Le seul film que j’avais vu de Bertrand Bonello jusqu’ici était L’Apollonide : souvenirs d’une maison close, donc la seule chose que je sais de ce réalisateur et de son style, c’est que je ne sais rien à part qu’il n’a pas l’air conventionnel. En gros, je ne vais pas placer ce Coma au sein de l’entièreté d’une filmo, d’une patte ou de je ne sais quoi. Je vais en parler principalement dans son individualité.


Alors une introduction de plusieurs minutes, composées uniquement d’images totalement floues que vous pouvez obtenir vous-même en allumant accidentellement la fonction “caméra” de votre portable lorsque vous le fourrez dans votre poche. Sur ces images, des sous-titres jaunes s’affichent. C’est par cet intermédiaire que le cinéaste dédie cette œuvre à sa fille (à qui, d’après ces mêmes sous-titres, il avait déjà dédié un de ses précédents films, Nocturama !) et explique vaguement les raisons qui le poussent à faire cela.


Si vous avez réussi à ne pas piquer du nez au bout de ses longues minutes pas franchement captivantes, en fait, l’histoire principale, c’est celle d’une adolescente qui, pendant le confinement, essaye de passer le temps en visionnant les vidéos YouTube d’une certaine Patricia Coma (incarnée par l’élégante et charismatique Julia Faure !), exposant une vision cynique de l’existence, et en laissant vagabonder ses pensées. C’est sa vie de confinée que l’on suit par l’intermédiaire de sa psyché, dans laquelle tous les délires sont possibles.


Ainsi, une forêt sinistre devient un refuge, où les vivants ont la possibilité de rencontrer les morts, où les personnes qui ne se sont jamais croisées IRL peuvent se parler en face-à-face (la jeune fille et son idole !).

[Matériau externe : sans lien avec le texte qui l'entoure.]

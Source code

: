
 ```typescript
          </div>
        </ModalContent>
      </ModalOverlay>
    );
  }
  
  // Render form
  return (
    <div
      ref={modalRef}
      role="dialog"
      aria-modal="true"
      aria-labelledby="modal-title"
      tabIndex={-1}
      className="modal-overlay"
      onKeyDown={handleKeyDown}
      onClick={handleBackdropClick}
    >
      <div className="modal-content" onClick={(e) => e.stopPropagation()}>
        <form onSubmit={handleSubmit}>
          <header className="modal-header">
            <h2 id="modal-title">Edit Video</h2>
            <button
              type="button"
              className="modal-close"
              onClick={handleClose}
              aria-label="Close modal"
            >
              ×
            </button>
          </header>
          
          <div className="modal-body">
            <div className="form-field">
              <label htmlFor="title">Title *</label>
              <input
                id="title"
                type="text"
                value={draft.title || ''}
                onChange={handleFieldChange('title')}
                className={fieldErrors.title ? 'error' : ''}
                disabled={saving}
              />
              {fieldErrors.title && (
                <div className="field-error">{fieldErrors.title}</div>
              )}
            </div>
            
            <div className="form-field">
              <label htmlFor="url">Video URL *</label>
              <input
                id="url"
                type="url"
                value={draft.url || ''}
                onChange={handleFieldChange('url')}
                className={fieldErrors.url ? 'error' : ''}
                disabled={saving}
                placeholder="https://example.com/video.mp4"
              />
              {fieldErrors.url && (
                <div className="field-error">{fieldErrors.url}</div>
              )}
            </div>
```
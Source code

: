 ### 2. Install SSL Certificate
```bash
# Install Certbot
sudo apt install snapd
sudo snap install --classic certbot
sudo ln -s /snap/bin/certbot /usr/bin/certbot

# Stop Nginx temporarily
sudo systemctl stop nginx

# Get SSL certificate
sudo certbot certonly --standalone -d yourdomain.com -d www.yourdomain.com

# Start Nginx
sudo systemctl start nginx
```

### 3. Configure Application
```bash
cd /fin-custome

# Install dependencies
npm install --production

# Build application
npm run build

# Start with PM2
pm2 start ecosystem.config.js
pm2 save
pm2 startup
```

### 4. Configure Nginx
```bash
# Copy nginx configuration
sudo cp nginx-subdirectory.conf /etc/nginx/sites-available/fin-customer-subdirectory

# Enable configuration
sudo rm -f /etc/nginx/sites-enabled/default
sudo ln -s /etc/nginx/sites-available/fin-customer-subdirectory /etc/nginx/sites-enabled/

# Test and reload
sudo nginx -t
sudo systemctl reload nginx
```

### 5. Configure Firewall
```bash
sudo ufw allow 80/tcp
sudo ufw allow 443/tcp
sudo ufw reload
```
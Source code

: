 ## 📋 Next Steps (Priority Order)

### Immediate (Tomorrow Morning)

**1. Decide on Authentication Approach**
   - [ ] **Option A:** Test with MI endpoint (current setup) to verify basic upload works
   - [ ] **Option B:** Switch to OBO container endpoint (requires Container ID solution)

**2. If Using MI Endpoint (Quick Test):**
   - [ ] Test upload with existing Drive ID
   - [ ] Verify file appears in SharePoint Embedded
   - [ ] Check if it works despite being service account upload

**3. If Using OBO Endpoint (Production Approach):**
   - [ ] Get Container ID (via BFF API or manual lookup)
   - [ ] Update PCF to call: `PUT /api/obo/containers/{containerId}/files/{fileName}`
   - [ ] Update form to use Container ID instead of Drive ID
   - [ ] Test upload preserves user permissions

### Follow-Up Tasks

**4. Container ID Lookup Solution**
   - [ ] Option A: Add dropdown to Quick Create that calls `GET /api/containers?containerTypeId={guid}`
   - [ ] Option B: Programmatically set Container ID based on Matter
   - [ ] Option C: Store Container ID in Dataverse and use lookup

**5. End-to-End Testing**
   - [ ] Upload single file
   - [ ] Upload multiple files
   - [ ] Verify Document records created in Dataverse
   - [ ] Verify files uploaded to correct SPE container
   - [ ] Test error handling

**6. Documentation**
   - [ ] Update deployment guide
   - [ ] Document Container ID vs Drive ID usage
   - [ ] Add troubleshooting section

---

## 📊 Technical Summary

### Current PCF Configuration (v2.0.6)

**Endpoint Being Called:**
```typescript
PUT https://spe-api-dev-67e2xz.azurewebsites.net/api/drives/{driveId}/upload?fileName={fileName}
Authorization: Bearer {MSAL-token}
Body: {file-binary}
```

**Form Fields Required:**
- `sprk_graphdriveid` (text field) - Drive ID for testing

Des poupées vivent des aventures de Soap Opera et les vicissitudes absurdes qu’elles rencontrent s’expriment par l’intermédiaire d’un casting de voix qui a de la gueule (Laetitia Casta, Louis Garrel, Anaïs Demoustier, Vincent Lacoste et le regretté Gaspard Ulliel dans son tout dernier film tourné !), dont la puissance de jeu réussit à donner de la chair à ses bouts de plastiques assemblés et fabriqués en Chine. Il y a aussi le Révélateur, jeu auquel il n'est pas possible de perdre. Ce qui engendre de la dépression, en nous faisant prendre conscience symboliquement de notre absence de libre-arbitre.


L’ensemble est surtout un prétexte pour le moins kaléidoscopique pour Bonello d’exprimer sa propre vision sombre et pessimiste du monde, peut-être un peu trop adulte, trop expérimentale pour pouvoir se faire passer pour celle d’une adolescente. Dans ce monde, le réchauffement climatique, la présence nucléaire (par le biais des figures de Donald Trump et de Kim Jong-un !), la fascination pour la violence (mention spéciale pour la séquence saisissante et parfaitement incarnée durant laquelle la jeune protagoniste discute avec cinq amies sur Zoom de tueurs en série sur un ton décontracté, comme si ces horribles personnes étaient des stars de cinéma à admirer !) et un Internet avec ses algorithmes, analysant qui on est, vivent en parfaite harmonie. Il y a des extraits de L’Enfer de Clouzot pour illustrer de même qu’un discours de Gilles Deleuze nous invitant à nous méfier des rêves des autres.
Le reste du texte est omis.